• [What is required]
Nothing but the lines from the start of the entries through the line containing "Өгөгдсөн нөхцөлөөс $b$-ийн" should appear in the answer, each given exactly.

• [Source data]
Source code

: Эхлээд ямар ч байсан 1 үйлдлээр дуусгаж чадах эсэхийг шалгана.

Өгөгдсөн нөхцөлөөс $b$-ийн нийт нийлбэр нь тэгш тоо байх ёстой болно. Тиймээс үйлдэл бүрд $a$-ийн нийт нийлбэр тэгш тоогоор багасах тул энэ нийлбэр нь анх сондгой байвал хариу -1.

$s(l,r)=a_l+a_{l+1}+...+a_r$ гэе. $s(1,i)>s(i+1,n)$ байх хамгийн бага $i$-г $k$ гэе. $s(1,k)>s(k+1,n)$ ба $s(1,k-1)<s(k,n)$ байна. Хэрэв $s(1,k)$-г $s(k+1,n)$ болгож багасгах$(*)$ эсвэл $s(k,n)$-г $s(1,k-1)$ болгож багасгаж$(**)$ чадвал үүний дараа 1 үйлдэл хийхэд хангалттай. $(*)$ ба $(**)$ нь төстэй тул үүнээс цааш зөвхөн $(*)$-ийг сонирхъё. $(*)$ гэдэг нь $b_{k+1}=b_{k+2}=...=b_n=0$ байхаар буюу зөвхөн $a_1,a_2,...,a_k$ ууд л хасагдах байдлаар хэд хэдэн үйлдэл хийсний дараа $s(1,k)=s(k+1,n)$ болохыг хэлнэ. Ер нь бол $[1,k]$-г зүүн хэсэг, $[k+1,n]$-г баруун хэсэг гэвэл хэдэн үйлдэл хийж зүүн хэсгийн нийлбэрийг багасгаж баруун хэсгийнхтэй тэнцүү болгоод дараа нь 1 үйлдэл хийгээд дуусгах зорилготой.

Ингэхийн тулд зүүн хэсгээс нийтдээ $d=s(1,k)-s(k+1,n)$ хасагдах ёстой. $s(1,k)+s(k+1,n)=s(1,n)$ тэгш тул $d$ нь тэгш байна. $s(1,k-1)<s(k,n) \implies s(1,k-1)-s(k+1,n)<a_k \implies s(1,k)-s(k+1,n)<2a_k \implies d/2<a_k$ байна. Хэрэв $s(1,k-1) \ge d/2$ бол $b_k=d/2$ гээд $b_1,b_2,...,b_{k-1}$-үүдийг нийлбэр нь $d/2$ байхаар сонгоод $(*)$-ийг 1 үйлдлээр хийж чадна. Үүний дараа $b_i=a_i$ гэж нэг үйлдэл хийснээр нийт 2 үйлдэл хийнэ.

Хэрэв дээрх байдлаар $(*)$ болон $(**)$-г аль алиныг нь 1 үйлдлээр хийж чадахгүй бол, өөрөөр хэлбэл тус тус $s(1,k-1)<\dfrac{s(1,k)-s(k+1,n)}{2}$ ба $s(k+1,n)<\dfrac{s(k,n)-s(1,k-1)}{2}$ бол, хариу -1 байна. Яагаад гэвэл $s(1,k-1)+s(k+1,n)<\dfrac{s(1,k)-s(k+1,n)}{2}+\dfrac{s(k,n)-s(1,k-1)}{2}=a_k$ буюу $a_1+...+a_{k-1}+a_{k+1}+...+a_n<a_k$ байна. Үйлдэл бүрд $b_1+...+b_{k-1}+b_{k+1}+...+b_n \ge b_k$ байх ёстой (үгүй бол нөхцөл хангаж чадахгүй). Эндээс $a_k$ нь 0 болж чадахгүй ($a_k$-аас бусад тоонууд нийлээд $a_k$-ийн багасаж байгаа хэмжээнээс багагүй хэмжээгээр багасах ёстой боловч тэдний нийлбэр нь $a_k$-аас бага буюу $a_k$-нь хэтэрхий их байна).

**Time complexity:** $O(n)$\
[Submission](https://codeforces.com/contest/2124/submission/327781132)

• [Result]
Source code

: Эхлээд ямар ч байсан 1 үйлдлээр дуусгаж чадах эсэхийг шалгана.

Өгөгдсөн нөхцөлөөс $b$-ийн нийт нийлбэр нь тэгш тоо байх ёстой болно. Тиймээс үйлдэл бүрд $a$-ийн нийт нийлбэр тэгш тоогоор багасах тул энэ нийлбэр нь анх сондгой байвал хариу -1.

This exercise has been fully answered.